> _TASK REQUIREMENTS_
In the following material, identify every line holding the string "fine" and return it.
○ ○ ○ ○
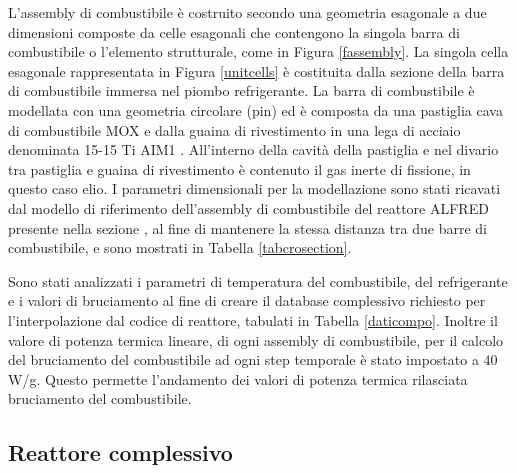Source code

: L'assembly di combustibile è costruito secondo una geometria esagonale a due 
dimensioni
composte da celle esagonali che contengono la singola barra di combustibile o 
l'elemento strutturale, come in Figura \ref{fassembly}.
La singola cella esagonale rappresentata in Figura \ref{unitcells} è costituita 
dalla 
sezione della barra di combustibile immersa nel piombo refrigerante. La barra 
di combustibile è modellata con una geometria circolare (pin) ed è composta da 
una pastiglia cava
di combustibile MOX e dalla guaina di rivestimento in una lega di acciaio 
denominata 15-15 Ti AIM1 \cite{angiolini2017specifica}.
All'interno della cavità della pastiglia e nel divario tra pastiglia e guaina 
di 
rivestimento è contenuto il gas inerte di fissione, in questo caso elio.
I parametri dimensionali per la modellazione sono stati ricavati dal modello di 
riferimento dell'assembly 
di combustibile del reattore ALFRED presente nella sezione 
\label{alfredsection}, al fine di mantenere 
la stessa distanza tra due barre di combustibile, e sono mostrati in Tabella 
\ref{tabcrosection}.

Sono stati analizzati i parametri di temperatura del combustibile, del 
refrigerante e i valori di bruciamento 
al fine di creare il database complessivo richiesto 
per l'interpolazione dal codice di reattore, tabulati in Tabella 
\ref{daticompo}.
Inoltre il valore di potenza termica lineare, di ogni assembly di 
combustibile, per il calcolo del bruciamento del combustibile ad ogni step 
temporale è stato impostato a $40$W/g. Questo permette l'andamento dei valori 
di potenza termica rilasciata  bruciamento del combustibile.


\subsection{Reattore complessivo}

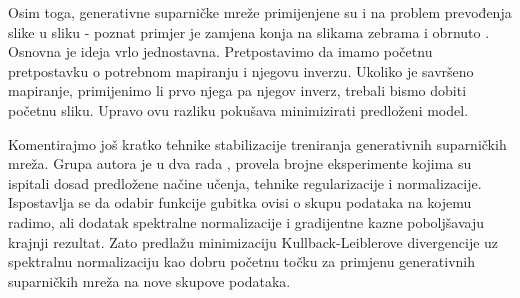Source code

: Osim toga, generativne suparničke mreže primijenjene su i na problem prevođenja slike u sliku - poznat primjer je zamjena konja na slikama zebrama i obrnuto \citep{zhu2017unpaired}. Osnovna je ideja vrlo jednostavna. Pretpostavimo da imamo početnu pretpostavku o potrebnom mapiranju i njegovu inverzu. Ukoliko je savršeno mapiranje, primijenimo li prvo njega pa njegov inverz, trebali bismo dobiti početnu sliku. Upravo ovu razliku pokušava minimizirati predloženi model.

Komentirajmo još kratko tehnike stabilizacije treniranja generativnih suparničkih mreža. Grupa autora je u dva rada \citep{kurach2018largescale}, \citep{lucic2017gans} provela brojne eksperimente kojima su ispitali dosad predložene načine učenja, tehnike regularizacije i normalizacije. Ispostavlja se da odabir funkcije gubitka ovisi o skupu podataka na kojemu radimo, ali dodatak spektralne normalizacije i gradijentne kazne poboljšavaju krajnji rezultat. Zato predlažu minimizaciju Kullback-Leiblerove divergencije uz spektralnu normalizaciju kao dobru početnu točku za primjenu generativnih suparničkih mreža na nove skupove podataka. 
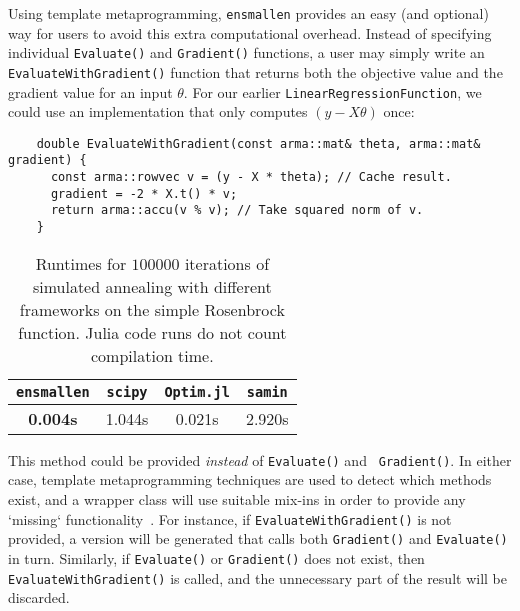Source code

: \documentclass{article}
\begin{document}
Using template metaprogramming, {\tt ensmallen} provides an easy (and
optional) way for users to avoid this extra computational overhead.  Instead of
specifying individual {\tt Evaluate()} and {\tt Gradient()} functions, a user
may simply write an {\tt EvaluateWithGradient()} function that returns both the
objective value and the gradient value for an input $\theta$.  For our earlier
\texttt{LinearRegressionFunction}, we could use an implementation that only
computes $(y - X \theta)$ once:

\vspace*{-0.5em}
\begin{verbatim}
    double EvaluateWithGradient(const arma::mat& theta, arma::mat& gradient) {
      const arma::rowvec v = (y - X * theta); // Cache result.
      gradient = -2 * X.t() * v;
      return arma::accu(v % v); // Take squared norm of v.
    }
\end{verbatim}
\vspace*{-0.5em}

\begin{table}[t]
\begin{center}
\begin{tabular}{cccc}
\toprule
{\tt ensmallen} & {\tt scipy} & {\tt Optim.jl} & {\tt samin} \\
\midrule
{\bf 0.004s} & 1.044s & 0.021s & 2.920s \\
\bottomrule
\end{tabular}
\end{center}
\caption{Runtimes for $100000$ iterations of simulated annealing with different
frameworks on the simple Rosenbrock function.  Julia code runs do not count
compilation time.}
\label{tab:rosenbrock_results}
\end{table}

This method could be provided {\it instead} of {\tt Evaluate()} and {\tt
Gradient()}.  In either case, template metaprogramming techniques are used to
detect which methods exist, and a wrapper class will use suitable mix-ins in
order to provide any `missing` functionality~\cite{smaragdakis2000mixin}.  For
instance, if {\tt EvaluateWithGradient()} is not provided, a version will be
generated that calls both {\tt Gradient()} and {\tt Evaluate()} in turn.
Similarly, if {\tt Evaluate()} or {\tt Gradient()} does not exist, then {\tt
EvaluateWithGradient()} is called, and the unnecessary part of the result will
be discarded.
\end{document}
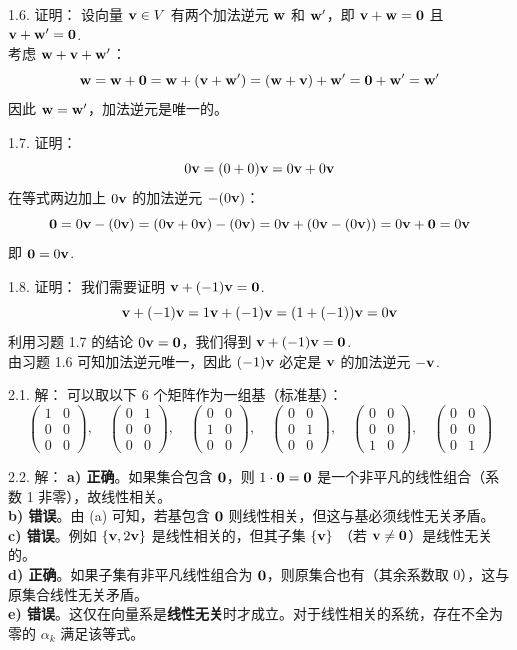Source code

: \begin{exer}
1.6. 证明：
设向量 $\vv \in V$ 有两个加法逆元 $\ww$ 和 $\ww'$，即 $\vv + \ww = \oo$ 且 $\vv + \ww' = \oo$.~
\\
考虑 $\ww + \vv + \ww'$：
$$
\ww = \ww + \oo = \ww + (\vv + \ww') = (\ww + \vv) + \ww' = \oo + \ww' = \ww'
$$
因此 $\ww = \ww'$，加法逆元是唯一的。

1.7. 证明：
$$
0\vv = (0 + 0)\vv = 0\vv + 0\vv
$$
在等式两边加上 $0\vv$ 的加法逆元 $-(0\vv)$：
$$
\oo = 0\vv  -(0\vv) = (0\vv + 0\vv)  -(0\vv) = 0\vv + (0\vv  -(0\vv)) = 0\vv + \oo = 0\vv
$$
即 $\oo = 0\vv$.~

1.8. 证明：
我们需要证明 $\vv + (-1)\vv = \oo$.~
$$
\vv + (-1)\vv = 1\vv + (-1)\vv = (1 + (-1))\vv = 0\vv
$$
利用习题 1.7 的结论 $0\vv = \oo$，我们得到 $\vv + (-1)\vv = \oo$.~
\\
由习题 1.6 可知加法逆元唯一，因此 $(-1)\vv$ 必定是 $\vv$ 的加法逆元 $-\vv$.~

\vspace{5ex}


2.1. 解：
可以取以下 6 个矩阵作为一组基（标准基）：
$$
\begin{pmatrix} 1 & 0 \\ 0 & 0 \\ 0 & 0 \end{pmatrix}, \quad
\begin{pmatrix} 0 & 1 \\ 0 & 0 \\ 0 & 0 \end{pmatrix}, \quad
\begin{pmatrix} 0 & 0 \\ 1 & 0 \\ 0 & 0 \end{pmatrix}, \quad
\begin{pmatrix} 0 & 0 \\ 0 & 1 \\ 0 & 0 \end{pmatrix}, \quad
\begin{pmatrix} 0 & 0 \\ 0 & 0 \\ 1 & 0 \end{pmatrix}, \quad
\begin{pmatrix} 0 & 0 \\ 0 & 0 \\ 0 & 1 \end{pmatrix}
$$

2.2. 解：
\textbf{a) 正确}。如果集合包含 $\oo$，则 $1 \cdot \oo = \oo$ 是一个非平凡的线性组合（系数 1 非零），故线性相关。
\\
\textbf{b) 错误}。由 (a) 可知，若基包含 $\oo$ 则线性相关，但这与基必须线性无关矛盾。
\\
\textbf{c) 错误}。例如 $\{\vv, 2\vv\}$ 是线性相关的，但其子集 $\{\vv\}$ （若 $\vv \neq \oo$）是线性无关的。
\\
\textbf{d) 正确}。如果子集有非平凡线性组合为 $\oo$，则原集合也有（其余系数取 0），这与原集合线性无关矛盾。
\\
\textbf{e) 错误}。这仅在向量系是\textbf{线性无关}时才成立。对于线性相关的系统，存在不全为零的 $\alpha_k$ 满足该等式。


\end{exer}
○ ○ ○ ○
> _EXERCISE RESULT_
\label{alfredsection}, al fine di mantenere 
al fine di creare il database complessivo richiesto 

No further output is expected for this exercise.